耶律賢等人在籌備著冬捺缽的行動,而燕燕自然是對此一無所知,她正準備著自己的婚禮。
自那日蕭思溫在虎古面前允了韓德讓的求婚之後,自然也開始給燕燕準備嫁妝了。
前有罨撒葛、喜隱成親,後有只沒、胡古典成親,這幾場婚禮提升了上京城的婚姻氣氛,在他們婚禮的前後,就有不少皇族、後族子弟都湊在這時間也熱鬧地成婚。
蕭燕燕和韓德讓既訂了婚約,自然也在籌備婚禮。只是他們這樣的門第,自然不會草草成婚,事前的準備短則幾月,長則一年,都是必要的。
所以燕燕這段時間很忙,忙著給自己備嫁。其實真正說起來,她的兩個姐姐胡輦和烏骨裡出嫁都有些過於匆促了,雖然嫁妝看上去亦是豐富無比,然而匆匆準備的和精心挑選的畢竟不同。

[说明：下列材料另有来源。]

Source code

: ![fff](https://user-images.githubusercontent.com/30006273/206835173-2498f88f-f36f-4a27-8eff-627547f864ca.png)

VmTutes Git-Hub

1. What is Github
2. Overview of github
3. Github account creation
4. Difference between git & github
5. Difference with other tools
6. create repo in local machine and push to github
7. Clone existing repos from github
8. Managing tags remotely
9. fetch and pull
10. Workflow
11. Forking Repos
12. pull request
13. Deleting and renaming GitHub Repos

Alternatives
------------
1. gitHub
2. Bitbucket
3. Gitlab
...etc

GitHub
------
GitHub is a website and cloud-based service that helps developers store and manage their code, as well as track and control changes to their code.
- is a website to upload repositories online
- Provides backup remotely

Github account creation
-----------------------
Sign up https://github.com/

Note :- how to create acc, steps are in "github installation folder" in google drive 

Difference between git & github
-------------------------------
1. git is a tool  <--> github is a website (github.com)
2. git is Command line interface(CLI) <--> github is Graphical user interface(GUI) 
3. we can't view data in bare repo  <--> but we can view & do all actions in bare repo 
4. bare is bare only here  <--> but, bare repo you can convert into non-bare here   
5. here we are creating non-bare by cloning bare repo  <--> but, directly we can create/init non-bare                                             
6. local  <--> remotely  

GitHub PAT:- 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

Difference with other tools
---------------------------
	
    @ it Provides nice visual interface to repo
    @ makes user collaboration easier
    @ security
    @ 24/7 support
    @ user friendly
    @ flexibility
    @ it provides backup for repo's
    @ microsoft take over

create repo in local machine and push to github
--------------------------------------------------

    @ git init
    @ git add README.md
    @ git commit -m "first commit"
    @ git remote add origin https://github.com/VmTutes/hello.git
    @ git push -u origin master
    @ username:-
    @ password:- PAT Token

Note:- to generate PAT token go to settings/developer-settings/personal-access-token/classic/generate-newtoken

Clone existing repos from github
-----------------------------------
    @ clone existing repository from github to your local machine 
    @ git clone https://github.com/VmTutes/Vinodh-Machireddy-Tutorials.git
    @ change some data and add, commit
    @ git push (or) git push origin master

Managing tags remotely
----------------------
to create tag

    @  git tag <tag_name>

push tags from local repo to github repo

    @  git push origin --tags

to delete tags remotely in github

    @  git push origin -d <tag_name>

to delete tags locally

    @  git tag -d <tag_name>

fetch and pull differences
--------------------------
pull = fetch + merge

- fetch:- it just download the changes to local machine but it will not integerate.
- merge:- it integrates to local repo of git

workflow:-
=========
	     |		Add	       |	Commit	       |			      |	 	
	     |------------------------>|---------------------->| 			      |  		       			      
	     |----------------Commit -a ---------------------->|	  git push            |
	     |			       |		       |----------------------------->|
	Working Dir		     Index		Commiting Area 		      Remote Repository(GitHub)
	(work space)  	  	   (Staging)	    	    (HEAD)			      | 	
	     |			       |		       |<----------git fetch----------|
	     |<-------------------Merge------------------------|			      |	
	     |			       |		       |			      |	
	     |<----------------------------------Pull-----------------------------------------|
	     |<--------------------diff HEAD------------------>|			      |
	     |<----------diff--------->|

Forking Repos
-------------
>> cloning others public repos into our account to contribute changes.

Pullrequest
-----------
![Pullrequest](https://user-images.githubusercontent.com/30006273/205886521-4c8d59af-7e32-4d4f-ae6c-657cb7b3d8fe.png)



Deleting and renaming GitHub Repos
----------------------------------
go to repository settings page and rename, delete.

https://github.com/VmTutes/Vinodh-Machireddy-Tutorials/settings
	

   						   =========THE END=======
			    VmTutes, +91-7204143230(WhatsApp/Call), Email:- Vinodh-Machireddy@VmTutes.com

所以到了給燕燕準備的時候,不管是她父親蕭思溫還是她的兩個姐姐,都一定要在她身上補足遺憾,要把嫁妝足足備齊。
燕燕的嫁妝自然是在她小時候就開始準備了,契丹女子出嫁,是從生到死所有的東西都要準備好的。衣料、首飾、器皿、傢俱自然是年年準備,但是臨到嫁時,更要選擇大量時新款式重新採購。再加上良田店鋪,陪嫁僕從、奴隸也要重新挑選,自然全家上下忙得不可開交。
妝臺前,侍女良哥捧著一頂鎏金銀冠虛放到燕燕的頭上,那銀冠是為燕燕婚禮時戴的,她兩個姐姐嫁入皇室用的是金冠,而她嫁與韓德讓,只能用鎏金銀冠,然而也是金光燦燦,外表上根本看不出什麼區別來。尤其是這銀冠上面的花卉、鴻雁等紋飾更是韓德讓親手繪就,又讓內府匠人精心打造,看上去精緻無比,透著靈氣。
燕燕對著鏡子,左顧右盼,把自己戴著冠的每個角度都看得仔細無比,神情又是害羞又是得意。此時,她的嫁衣已經叫了三十個繡娘在連夜趕工了,繡工繁複無比,胡輦叫了自己心腹侍女親自監工著。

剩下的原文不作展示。